(Material provided begins)

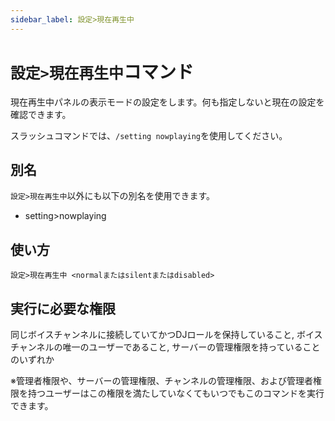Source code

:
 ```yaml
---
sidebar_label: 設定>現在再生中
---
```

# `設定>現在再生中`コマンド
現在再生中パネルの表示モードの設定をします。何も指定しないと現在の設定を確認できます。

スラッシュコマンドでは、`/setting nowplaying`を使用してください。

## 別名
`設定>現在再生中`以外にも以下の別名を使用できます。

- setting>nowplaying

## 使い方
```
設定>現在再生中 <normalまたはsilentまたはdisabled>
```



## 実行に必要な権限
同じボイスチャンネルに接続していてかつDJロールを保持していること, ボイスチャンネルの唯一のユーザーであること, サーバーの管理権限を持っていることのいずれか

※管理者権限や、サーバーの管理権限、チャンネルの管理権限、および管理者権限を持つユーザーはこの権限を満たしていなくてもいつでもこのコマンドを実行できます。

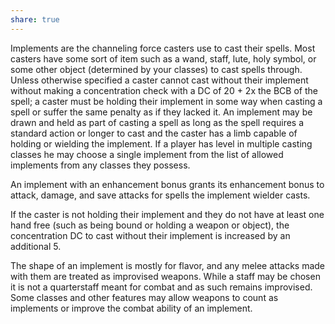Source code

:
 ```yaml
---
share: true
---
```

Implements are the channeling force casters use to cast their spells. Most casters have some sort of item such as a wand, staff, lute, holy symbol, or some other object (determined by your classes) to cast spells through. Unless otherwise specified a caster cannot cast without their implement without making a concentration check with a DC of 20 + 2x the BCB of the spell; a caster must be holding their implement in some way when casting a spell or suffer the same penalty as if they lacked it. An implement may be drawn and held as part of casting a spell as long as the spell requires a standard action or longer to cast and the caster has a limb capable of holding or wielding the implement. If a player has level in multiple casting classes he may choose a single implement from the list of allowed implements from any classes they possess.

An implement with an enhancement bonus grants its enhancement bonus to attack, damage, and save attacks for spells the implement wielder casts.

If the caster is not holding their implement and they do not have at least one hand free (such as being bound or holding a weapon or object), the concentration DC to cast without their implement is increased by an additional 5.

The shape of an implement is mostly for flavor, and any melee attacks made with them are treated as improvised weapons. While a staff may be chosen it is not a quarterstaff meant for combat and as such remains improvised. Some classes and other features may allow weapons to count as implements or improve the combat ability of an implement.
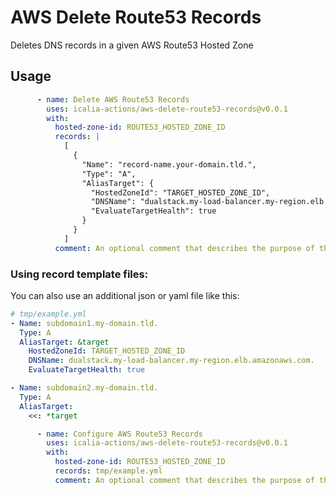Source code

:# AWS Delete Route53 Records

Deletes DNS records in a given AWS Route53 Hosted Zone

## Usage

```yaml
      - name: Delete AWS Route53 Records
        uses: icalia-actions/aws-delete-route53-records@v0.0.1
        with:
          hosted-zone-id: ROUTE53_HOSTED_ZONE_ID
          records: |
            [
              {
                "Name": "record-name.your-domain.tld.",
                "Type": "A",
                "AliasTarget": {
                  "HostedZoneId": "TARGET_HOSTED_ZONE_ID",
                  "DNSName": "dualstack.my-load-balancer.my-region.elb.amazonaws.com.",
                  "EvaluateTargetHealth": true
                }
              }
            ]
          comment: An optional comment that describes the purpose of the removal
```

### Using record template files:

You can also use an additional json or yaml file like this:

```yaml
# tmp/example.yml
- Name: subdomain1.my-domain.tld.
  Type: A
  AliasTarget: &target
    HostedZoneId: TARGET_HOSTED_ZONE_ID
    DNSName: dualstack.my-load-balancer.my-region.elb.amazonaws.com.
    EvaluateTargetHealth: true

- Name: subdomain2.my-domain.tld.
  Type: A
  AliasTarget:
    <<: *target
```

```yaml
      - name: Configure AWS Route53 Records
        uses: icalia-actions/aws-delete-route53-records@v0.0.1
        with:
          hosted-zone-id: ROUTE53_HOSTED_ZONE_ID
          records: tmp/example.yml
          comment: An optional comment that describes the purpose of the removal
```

(Material provided ends)

Work required | Leaving the pictures out, give back each line above exactly.

Exercise response |
Source code

:
 ```yaml
---
sidebar_label: 設定>現在再生中
---
```

# `設定>現在再生中`コマンド
現在再生中パネルの表示モードの設定をします。何も指定しないと現在の設定を確認できます。

スラッシュコマンドでは、`/setting nowplaying`を使用してください。

## 別名
`設定>現在再生中`以外にも以下の別名を使用できます。

- setting>nowplaying

## 使い方
```
設定>現在再生中 <normalまたはsilentまたはdisabled>
```



## 実行に必要な権限
同じボイスチャンネルに接続していてかつDJロールを保持していること, ボイスチャンネルの唯一のユーザーであること, サーバーの管理権限を持っていることのいずれか

※管理者権限や、サーバーの管理権限、チャンネルの管理権限、および管理者権限を持つユーザーはこの権限を満たしていなくてもいつでもこのコマンドを実行できます。

Source code

:
 ```yaml
---
share: true
---
```

Implements are the channeling force casters use to cast their spells. Most casters have some sort of item such as a wand, staff, lute, holy symbol, or some other object (determined by your classes) to cast spells through. Unless otherwise specified a caster cannot cast without their implement without making a concentration check with a DC of 20 + 2x the BCB of the spell; a caster must be holding their implement in some way when casting a spell or suffer the same penalty as if they lacked it. An implement may be drawn and held as part of casting a spell as long as the spell requires a standard action or longer to cast and the caster has a limb capable of holding or wielding the implement. If a player has level in multiple casting classes he may choose a single implement from the list of allowed implements from any classes they possess.

An implement with an enhancement bonus grants its enhancement bonus to attack, damage, and save attacks for spells the implement wielder casts.

If the caster is not holding their implement and they do not have at least one hand free (such as being bound or holding a weapon or object), the concentration DC to cast without their implement is increased by an additional 5.

The shape of an implement is mostly for flavor, and any melee attacks made with them are treated as improvised weapons. While a staff may be chosen it is not a quarterstaff meant for combat and as such remains improvised. Some classes and other features may allow weapons to count as implements or improve the combat ability of an implement.
Source code

:# AWS Delete Route53 Records

Deletes DNS records in a given AWS Route53 Hosted Zone

## Usage

```yaml
      - name: Delete AWS Route53 Records
        uses: icalia-actions/aws-delete-route53-records@v0.0.1
        with:
          hosted-zone-id: ROUTE53_HOSTED_ZONE_ID
          records: |
            [
              {
                "Name": "record-name.your-domain.tld.",
                "Type": "A",
                "AliasTarget": {
                  "HostedZoneId": "TARGET_HOSTED_ZONE_ID",
                  "DNSName": "dualstack.my-load-balancer.my-region.elb.amazonaws.com.",
                  "EvaluateTargetHealth": true
                }
              }
            ]
          comment: An optional comment that describes the purpose of the removal
```

### Using record template files:

You can also use an additional json or yaml file like this:

```yaml
# tmp/example.yml
- Name: subdomain1.my-domain.tld.
  Type: A
  AliasTarget: &target
    HostedZoneId: TARGET_HOSTED_ZONE_ID
    DNSName: dualstack.my-load-balancer.my-region.elb.amazonaws.com.
    EvaluateTargetHealth: true

- Name: subdomain2.my-domain.tld.
  Type: A
  AliasTarget:
    <<: *target
```

```yaml
      - name: Configure AWS Route53 Records
        uses: icalia-actions/aws-delete-route53-records@v0.0.1
        with:
          hosted-zone-id: ROUTE53_HOSTED_ZONE_ID
          records: tmp/example.yml
          comment: An optional comment that describes the purpose of the removal
```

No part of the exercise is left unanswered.